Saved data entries
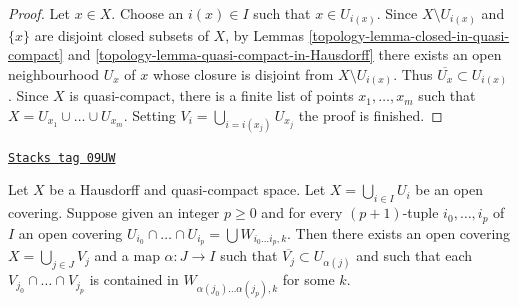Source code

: \begin{proof}

Let $x \in X$. Choose an $i(x) \in I$ such that $x \in U_{i(x)}$.
Since $X \setminus U_{i(x)}$ and $\{x\}$ are disjoint closed
subsets of $X$, by Lemmas \ref{topology-lemma-closed-in-quasi-compact} and
\ref{topology-lemma-quasi-compact-in-Hausdorff}
there exists an open neighbourhood $U_x$ of $x$
whose closure is disjoint from $X \setminus U_{i(x)}$.
Thus $\overline{U_x} \subset U_{i(x)}$. Since $X$ is quasi-compact,
there is a finite list of points $x_1, \ldots, x_m$ such that
$X = U_{x_1} \cup \ldots \cup U_{x_m}$. Setting
$V_i = \bigcup_{i = i(x_j)} U_{x_j}$ the proof is finished.
\end{proof}

\begin{lemma}
\label{topology-lemma-refine-covering}
\href{https://stacks.math.columbia.edu/tag/09UW}{\texttt{Stacks tag 09UW}}

Let $X$ be a Hausdorff and quasi-compact space.
Let $X = \bigcup_{i \in I} U_i$ be an open covering.
Suppose given an integer $p \geq 0$ and for every $(p + 1)$-tuple
$i_0, \ldots, i_p$ of $I$ an open covering
$U_{i_0} \cap \ldots \cap U_{i_p} = \bigcup W_{i_0 \ldots i_p, k}$.
Then there exists an open covering $X = \bigcup_{j \in J} V_j$
and a map $\alpha : J \to I$ such that $\overline{V_j} \subset U_{\alpha(j)}$
and such that each $V_{j_0} \cap \ldots \cap V_{j_p}$
is contained in $W_{\alpha(j_0) \ldots \alpha(j_p), k}$
for some $k$.
\end{lemma}

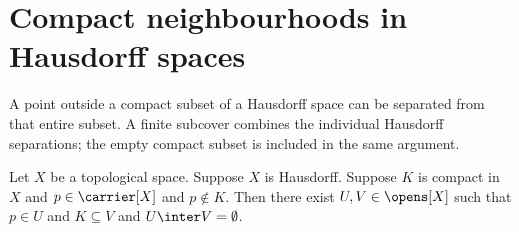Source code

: \section{Compact neighbourhoods in Hausdorff spaces}





A point outside a compact subset of a Hausdorff space can be separated from
that entire subset. A finite subcover combines the individual Hausdorff
separations; the empty compact subset is included in the same argument.

\begin{theorem}\label{hausdorff_point_compact_separation}
    Let $X$ be a topological space.
    Suppose $X$ is Hausdorff.
    Suppose $K$ is compact in $X$ and $p\in\carrier[X]$ and $p\notin K$.
    Then there exist $U,V\in\opens[X]$ such that
        $p\in U$ and $K\subseteq V$ and $U\inter V=\emptyset$.
\end{theorem}
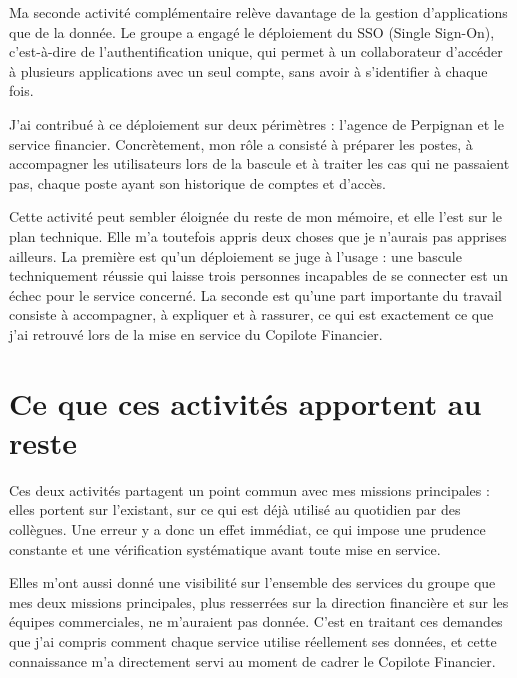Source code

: Ma seconde activité complémentaire relève davantage de la gestion d'applications que de la
donnée. Le groupe a engagé le déploiement du SSO (Single Sign-On), c'est-à-dire de
l'authentification unique, qui permet à un collaborateur d'accéder à plusieurs applications avec
un seul compte, sans avoir à s'identifier à chaque fois.

J'ai contribué à ce déploiement sur deux périmètres : l'agence de Perpignan et le service
financier. Concrètement, mon rôle a consisté à préparer les postes, à accompagner les
utilisateurs lors de la bascule et à traiter les cas qui ne passaient pas, chaque poste ayant
son historique de comptes et d'accès.

Cette activité peut sembler éloignée du reste de mon mémoire, et elle l'est sur le plan
technique. Elle m'a toutefois appris deux choses que je n'aurais pas apprises ailleurs. La
première est qu'un déploiement se juge à l'usage : une bascule techniquement réussie qui laisse
trois personnes incapables de se connecter est un échec pour le service concerné. La seconde est
qu'une part importante du travail consiste à accompagner, à expliquer et à rassurer, ce qui est
exactement ce que j'ai retrouvé lors de la mise en service du Copilote Financier.

\section{Ce que ces activités apportent au reste}

Ces deux activités partagent un point commun avec mes missions principales : elles portent sur
l'existant, sur ce qui est déjà utilisé au quotidien par des collègues. Une erreur y a donc un
effet immédiat, ce qui impose une prudence constante et une vérification systématique avant toute
mise en service.

Elles m'ont aussi donné une visibilité sur l'ensemble des services du groupe que mes deux
missions principales, plus resserrées sur la direction financière et sur les équipes
commerciales, ne m'auraient pas donnée. C'est en traitant ces demandes que j'ai compris comment
chaque service utilise réellement ses données, et cette connaissance m'a directement servi au
moment de cadrer le Copilote Financier.
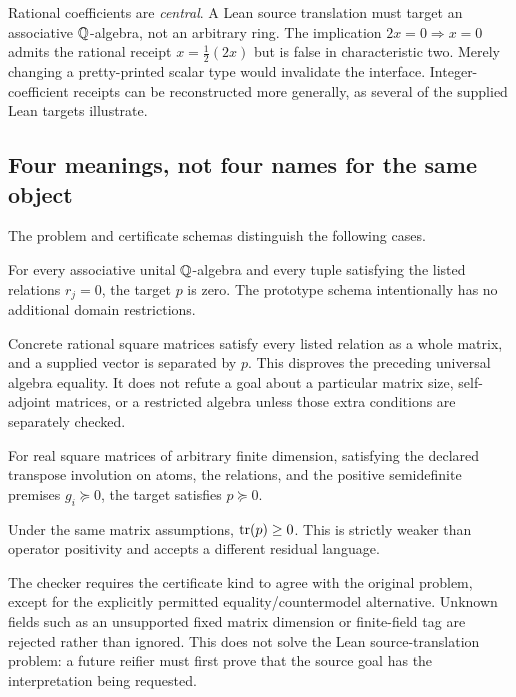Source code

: Rational coefficients are \emph{central}. A Lean source translation must target
an associative $\Q$-algebra, not an arbitrary ring. The implication $2x=0
\Rightarrow x=0$ admits the rational receipt $x=\tfrac12(2x)$ but is false in
characteristic two. Merely changing a pretty-printed scalar type would invalidate
the interface. Integer-coefficient receipts can be reconstructed more generally,
as several of the supplied Lean targets illustrate.

\subsection{Four meanings, not four names for the same object}

The problem and certificate schemas distinguish the following cases.

\begin{description}[style=nextline,leftmargin=0pt,labelwidth=0pt,labelsep=0pt]
\item[Algebra equality.]
For every associative unital $\Q$-algebra and every tuple satisfying the listed
relations $r_j=0$, the target $p$ is zero. The prototype schema intentionally
has no additional domain restrictions.
\item[Algebra countermodel.]
Concrete rational square matrices satisfy every listed relation as a whole
matrix, and a supplied vector is separated by $p$. This disproves the preceding
universal algebra equality. It does not refute a goal about a particular matrix
size, self-adjoint matrices, or a restricted algebra unless those extra
conditions are separately checked.
\item[Operator positivity.]
For real square matrices of arbitrary finite dimension, satisfying the declared
transpose involution on atoms, the relations, and the positive semidefinite
premises $g_i\succeq0$, the target satisfies $p\succeq0$.
\item[Trace positivity.]
Under the same matrix assumptions, $\tr(p)\ge0$. This is strictly weaker than
operator positivity and accepts a different residual language.
\end{description}

The checker requires the certificate kind to agree with the original problem,
except for the explicitly permitted equality/countermodel alternative. Unknown
fields such as an unsupported fixed matrix dimension or finite-field tag are
rejected rather than ignored. This does not solve the Lean source-translation
problem: a future reifier must first prove that the source goal has the
interpretation being requested.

Work to be completed: Please reproduce the lines from the line with "son historique de comptes et d'accès." to the line with "trois personnes incapables", both ends included, exactly as they appear above.

Result:
son historique de comptes et d'accès.

Cette activité peut sembler éloignée du reste de mon mémoire, et elle l'est sur le plan
technique. Elle m'a toutefois appris deux choses que je n'aurais pas apprises ailleurs. La
première est qu'un déploiement se juge à l'usage : une bascule techniquement réussie qui laisse
trois personnes incapables de se connecter est un échec pour le service concerné. La seconde est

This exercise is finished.